Work to complete> Entries follow. Give back exactly the lines starting at the one containing "In addition, those" and ending at the one containing "Instant. Martial talent.*", and no other lines.

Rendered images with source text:
= = =

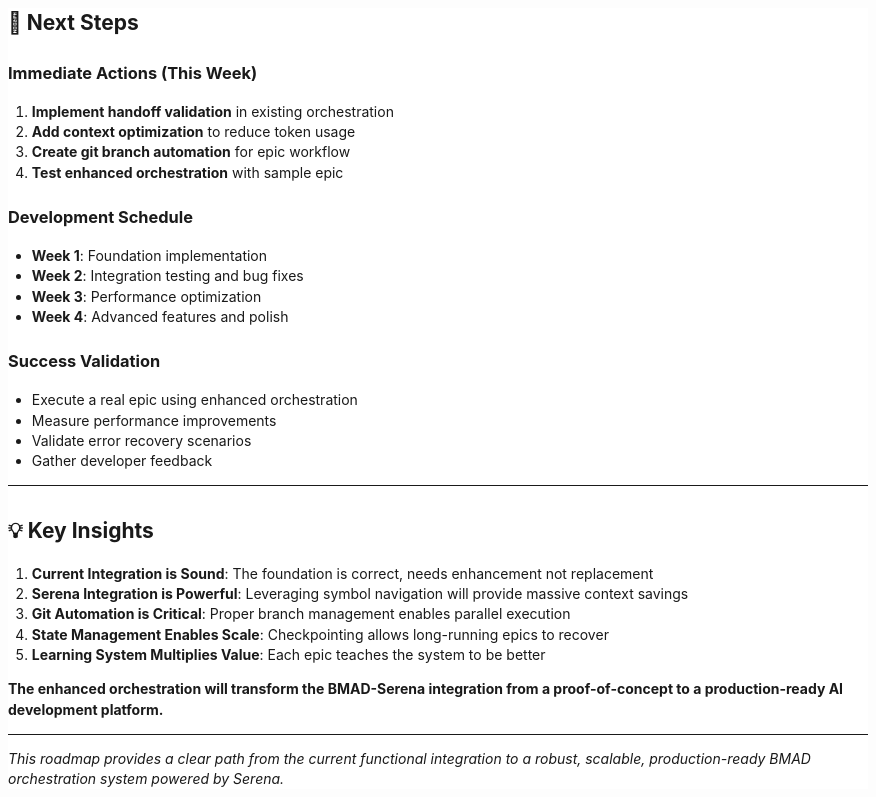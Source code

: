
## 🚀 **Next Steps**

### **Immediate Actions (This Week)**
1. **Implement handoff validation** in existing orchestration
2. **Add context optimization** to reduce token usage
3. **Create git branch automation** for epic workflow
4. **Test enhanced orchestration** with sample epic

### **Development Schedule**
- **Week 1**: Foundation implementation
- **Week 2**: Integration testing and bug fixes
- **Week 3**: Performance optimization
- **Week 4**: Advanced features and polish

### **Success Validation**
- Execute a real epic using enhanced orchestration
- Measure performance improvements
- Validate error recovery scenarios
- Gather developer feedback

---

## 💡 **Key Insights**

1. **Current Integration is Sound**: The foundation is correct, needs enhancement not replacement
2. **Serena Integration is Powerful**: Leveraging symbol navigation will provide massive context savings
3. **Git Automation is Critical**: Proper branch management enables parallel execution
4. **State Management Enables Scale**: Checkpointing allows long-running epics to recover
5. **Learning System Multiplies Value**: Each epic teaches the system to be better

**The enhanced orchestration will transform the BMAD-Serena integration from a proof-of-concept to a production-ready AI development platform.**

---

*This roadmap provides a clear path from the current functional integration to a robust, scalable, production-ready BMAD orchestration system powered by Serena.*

= = =

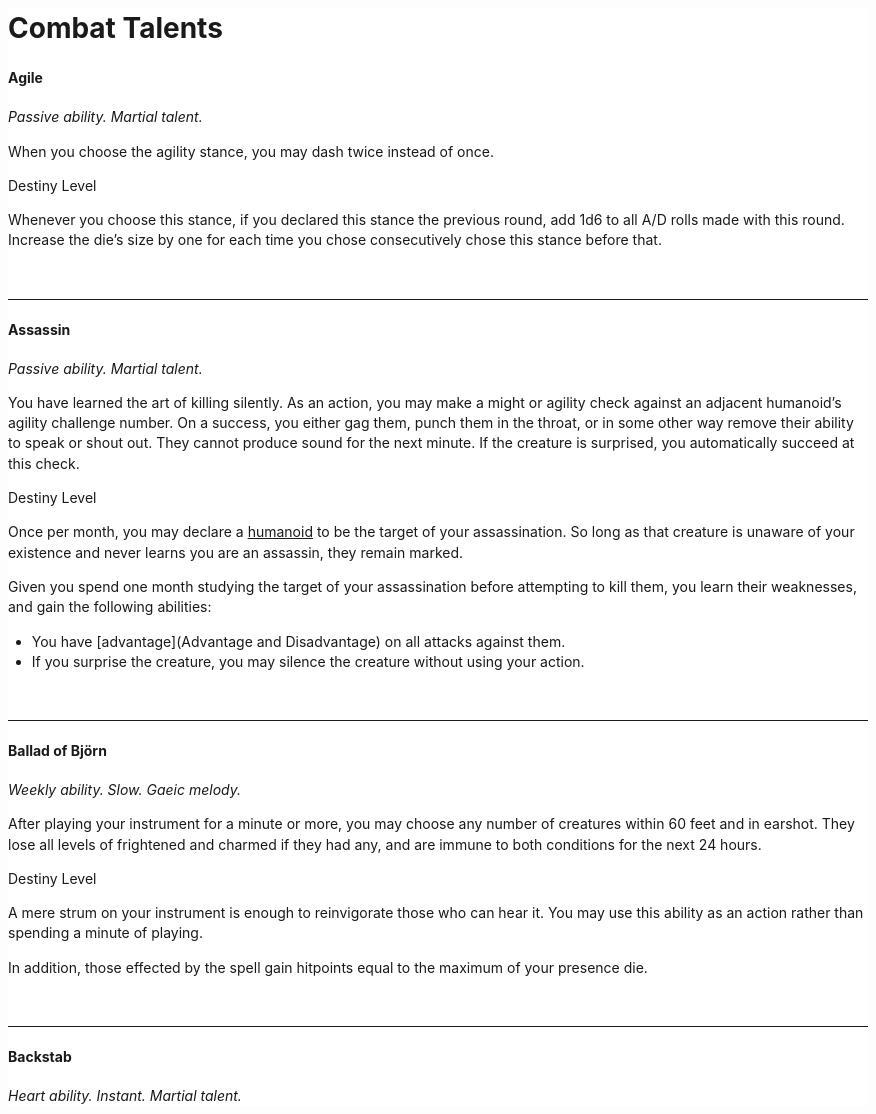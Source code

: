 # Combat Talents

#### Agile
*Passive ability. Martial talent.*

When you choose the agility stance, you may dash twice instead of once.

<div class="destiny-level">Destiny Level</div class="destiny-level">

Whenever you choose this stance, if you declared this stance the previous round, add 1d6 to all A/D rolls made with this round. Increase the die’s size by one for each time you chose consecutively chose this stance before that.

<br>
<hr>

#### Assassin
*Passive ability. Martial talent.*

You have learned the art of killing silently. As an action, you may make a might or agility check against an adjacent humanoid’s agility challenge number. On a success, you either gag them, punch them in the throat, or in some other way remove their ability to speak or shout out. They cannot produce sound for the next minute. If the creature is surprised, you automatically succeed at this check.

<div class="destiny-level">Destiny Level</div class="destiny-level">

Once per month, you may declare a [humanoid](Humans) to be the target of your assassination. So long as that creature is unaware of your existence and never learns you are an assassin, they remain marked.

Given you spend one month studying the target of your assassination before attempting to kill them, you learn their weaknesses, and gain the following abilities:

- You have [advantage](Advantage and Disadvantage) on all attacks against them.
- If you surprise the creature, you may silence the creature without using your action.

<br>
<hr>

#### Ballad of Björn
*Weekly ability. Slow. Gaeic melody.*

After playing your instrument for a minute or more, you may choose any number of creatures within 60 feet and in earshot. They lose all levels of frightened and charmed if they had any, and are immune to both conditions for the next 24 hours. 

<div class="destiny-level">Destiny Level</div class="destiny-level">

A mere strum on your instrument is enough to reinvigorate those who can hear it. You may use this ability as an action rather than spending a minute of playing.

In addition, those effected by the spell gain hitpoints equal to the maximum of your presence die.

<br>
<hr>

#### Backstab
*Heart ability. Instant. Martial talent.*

= = =

Solution to this problem>
In addition, those effected by the spell gain hitpoints equal to the maximum of your presence die.

<br>
<hr>

#### Backstab
*Heart ability. Instant. Martial talent.*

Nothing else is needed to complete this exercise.